"Sand beaches are very harsh environments, ..."So starts an article by NOAA, an overview of the animals living on and in the sand. It doesn't seem quite right, does it?
|Boundary Bay, retreating tide. Harsh? Yes!|
Flat sand, warm, shallow water, fresh air with a hint of salt in it, the cry of gulls, distant laughter, blue sky overhead. Perfect! Just being there gives us a new lease on life. But ... harsh,they say?
It depends on your situation; if we had to live there 24/7/52, we might see things in a different light.
"... encompassing most of the rigors of the rocky intertidal (high wave action, wide temperature range, periodic tidal exposure) with the addition of high abrasion levels and lack of firm substrate for attachment. Beach fauna exhibit the characteristics of communities in harsh environments, namely low species diversity but large numbers of individuals of each species."
I would add the lack of hiding places, refuges from predation. And predators there are many; around here, they're mostly of the two-legged variety, some with wings, others with shovels and buckets.
When we parked at Centennial Beach Monday afternoon, the tide was starting down; just the first few metres of sandy beach were exposed. We stopped at the edge to watch hordes of mud snails, exposed on the sand, and all streaming as fast as they could drag their stripy shells downstream, towards the retreating water. A doomed enterprise; the tide goes out faster than they slide, and they would end up having to wait out the dry spell all afternoon.
We waded in, meandering back and forth from one newly-risen sandbar to the next.

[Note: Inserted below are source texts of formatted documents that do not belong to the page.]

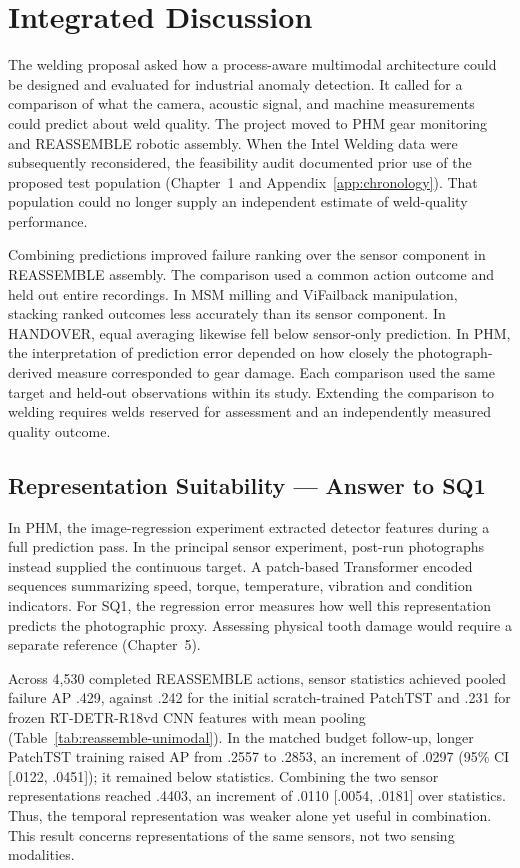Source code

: \chapter{Integrated Discussion}
\label{ch:discussion}

The welding proposal asked how a process-aware multimodal architecture could be designed and evaluated for industrial anomaly detection. It called for a comparison of what the camera, acoustic signal, and machine measurements could predict about weld quality. The project moved to PHM gear monitoring and REASSEMBLE robotic assembly. When the Intel Welding data were subsequently reconsidered, the feasibility audit documented prior use of the proposed test population (Chapter~1 and Appendix~\ref{app:chronology}). That population could no longer supply an independent estimate of weld-quality performance.

Combining predictions improved failure ranking over the sensor component in REASSEMBLE assembly. The comparison used a common action outcome and held out entire recordings. In MSM milling and ViFailback manipulation, stacking ranked outcomes less accurately than its sensor component. In HANDOVER, equal averaging likewise fell below sensor-only prediction. In PHM, the interpretation of prediction error depended on how closely the photograph-derived measure corresponded to gear damage. Each comparison used the same target and held-out observations within its study. Extending the comparison to welding requires welds reserved for assessment and an independently measured quality outcome.

\section{Representation Suitability --- Answer to SQ1}
In PHM, the image-regression experiment extracted detector features during a full prediction pass. In the principal sensor experiment, post-run photographs instead supplied the continuous target. A patch-based Transformer encoded sequences summarizing speed, torque, temperature, vibration and condition indicators. For SQ1, the regression error measures how well this representation predicts the photographic proxy. Assessing physical tooth damage would require a separate reference (Chapter~5).

Across 4,530 completed REASSEMBLE actions, sensor statistics achieved pooled failure AP .429, against .242 for the initial scratch-trained PatchTST and .231 for frozen RT-DETR-R18vd CNN features with mean pooling (Table~\ref{tab:reassemble-unimodal}). In the matched budget follow-up, longer PatchTST training raised AP from .2557 to .2853, an increment of .0297 (95\% CI [.0122, .0451]); it remained below statistics. Combining the two sensor representations reached .4403, an increment of .0110 [.0054, .0181] over statistics. Thus, the temporal representation was weaker alone yet useful in combination. This result concerns representations of the same sensors, not two sensing modalities.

The water was bathtub warm in spots already, where the current was slower.
Once we'd passed the snail zone, there wasn't much to see. Occasional patches of seaweed or eelgrass provided shelter to small critters. I captured a tiny greenmark hermit, watched it scramble around my hand; so tiny, it had a long walk to the edge. When it got there, I replaced it in the weeds.
|Green ribbon seaweed harbours an abandoned clam shell, and probably a few multi-legged beasties.|
|Bleached seaweed remnants float out to sea.|
|A tangle of rockweed and eelgrass stranded on a sandbar. It reminds me of the tossing bouquet that a bride would carry.|
|Rockweed turns orange and yellow as it dries in the sun.|
Apart from the bits of floating or stranded weed, the beach looks empty, because everything that can flee or dig or find a convenient patch of eelgrass has gone into hiding. Sometimes they leave signs of their passing, holes or humps in the sand. A smallish lump with a round hole in the centre may hide a clam, but most have dug themselves in deeper. Careless clams get offered free flying lessons by hungry gulls. A few hard landings, and they're lunch.

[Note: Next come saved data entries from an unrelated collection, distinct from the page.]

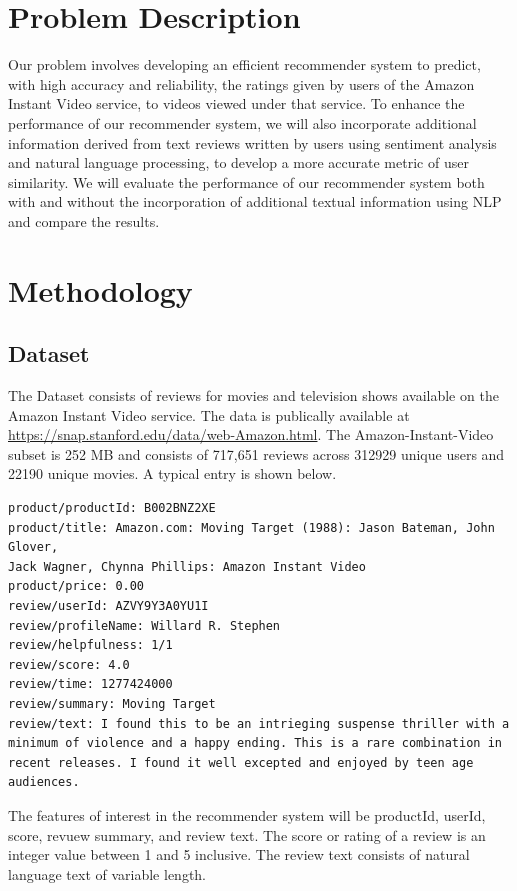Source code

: \documentclass{article} %
\begin{document}
\section{Problem Description}
Our problem involves developing an efficient recommender system to predict, with high accuracy and reliability, the ratings given by users of the Amazon Instant Video service, to videos viewed under that service. To enhance the performance of our recommender system, we will also incorporate additional information derived from text reviews written by users using sentiment analysis and natural language processing, to develop a more accurate metric of user similarity. We will evaluate the performance of our recommender system both with and without the incorporation of additional textual information using NLP and compare the results.

\section{Methodology}
\subsection{Dataset}
The Dataset consists of reviews for movies and television shows available on the Amazon Instant Video service. The data is publically available at \url{https://snap.stanford.edu/data/web-Amazon.html}. The Amazon-Instant-Video subset is 252 MB and consists of 717,651 reviews across 312929 unique users and 22190 unique movies. A typical entry is shown below. 

\begin{verbatim}
product/productId: B002BNZ2XE
product/title: Amazon.com: Moving Target (1988): Jason Bateman, John Glover, 
Jack Wagner, Chynna Phillips: Amazon Instant Video
product/price: 0.00
review/userId: AZVY9Y3A0YU1I
review/profileName: Willard R. Stephen
review/helpfulness: 1/1
review/score: 4.0
review/time: 1277424000
review/summary: Moving Target
review/text: I found this to be an intrieging suspense thriller with a 
minimum of violence and a happy ending. This is a rare combination in 
recent releases. I found it well excepted and enjoyed by teen age 
audiences.
\end{verbatim}

The features of interest in the recommender system will be productId, userId, score, revuew summary, and review text.  The score or rating of a review is an integer value between 1 and 5 inclusive. The review text consists of natural language text of variable length.
\end{document}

|Assorted worms make larger hills, usually topped with a coiled poop decoration.|
|I don't know what makes these.|
Boundary Bay sand is on the muddy side. Further inland from our walk, the mud gets deeper and mushier; even going straight out from Centennial Beach, we cross spots where our feet sink deep into the sand long after the water has gone down. The finer grains of silt and clay retain water better than coarse sand and shell remnants.
In this area, the sand may contain up to 89% fine sediments (97% further inland, where it is almost impossible to walk). This means that, along with the water, the sand is rich in organic remnants, food for the residents. However, it also means that the space between the sand grains is packed with mud, reducing the space for small animal life. (Meiofauna; I haven't forgotten that good word!)

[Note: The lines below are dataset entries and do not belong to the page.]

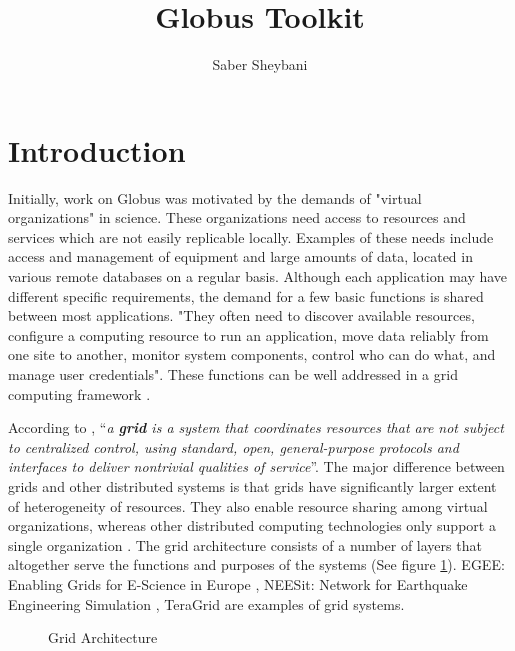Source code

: \documentclass[9pt,twocolumn,twoside]{../../styles/osajnl}
\title{Globus Toolkit}
\author[1,*]{Saber Sheybani}
\affil[1]{School of Informatics and Computing, Bloomington, IN 47408, U.S.A.}
\affil[*]{Corresponding authors: sheybani@indiana.edu}
\begin{document}
 

\maketitle 

\section{Introduction} 

Initially, work on Globus was motivated by the demands of "virtual organizations" in science. These organizations need access to resources and services which are not easily replicable locally. Examples of these needs include access and management of equipment and large amounts of data, located in various remote databases on a regular basis. Although each application may have different specific requirements, the demand for a few basic functions is shared between most applications. "They often need to discover available resources, configure a computing resource to run an application, move data reliably from one site to another, monitor system components, control who can do what, and manage user credentials". These functions can be well addressed in a grid computing framework \cite{foster2006globus}.

According to \cite{sotomayor2006globus}, ``\emph{a \textbf{grid} is a system that coordinates resources that are not subject to centralized control, using standard, open, general-purpose protocols and interfaces to deliver nontrivial qualities of service}''. The major difference between grids and other distributed systems is that grids have significantly larger extent of heterogeneity of resources. They also enable resource sharing among virtual organizations, whereas other distributed computing technologies only support a single organization \cite{magoules2009introduction}. The grid architecture consists of a number of layers that altogether serve the functions and purposes of the systems (See figure \ref{fig:grid-arch}). EGEE: Enabling Grids for E-Science in Europe \cite{egee-web}, NEESit: Network for Earthquake Engineering Simulation \cite{neesit-web}, TeraGrid \cite{teragrid-wiki} are examples of grid systems.
\begin{figure}[htbp]
\centering
{}
\caption{Grid Architecture \cite{sotomayor2006globus}}
\label{fig:grid-arch}
\end{figure}
\end{document}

A few inches under the sand surface, there is a layer of blue-black sediment. This is an area starved of oxygen, which has been used by the animals above it, and is not replenished due to the density of the compacted silt. There, contaminants settle, giving the layer its black colour.
When a burrower digs past this layer, it shovels the anoxic mud up to the surface, leaving a black patch. I dug down into a few of these, looking for mud shrimp.
|Mud shrimp burrow opening?|
I couldn't dig fast enough. I was using my bare hand; I wouldn't want to risk damaging one with a digging tool. The sand was loose and easy to remove. A few inches down, I found the burrow; a hole about big enough for two fingers before the sand caved in, gushing water. I followed it down and down, around a corner and down again, tossing out handfuls of lumpy sand as I went. About eight inches down, the sand from above filled the hole as fast as I shovelled. I gave up.
A second burrow gave me the same result. But I ran my fingers through the excavated sand, to see what made the lumps.
|One pink macoma clam, and many purple and brown clams, species undetermined.|
I put the clams back in the hole, and filled it in again. No sense exposing the clams to the ever-hungry gulls!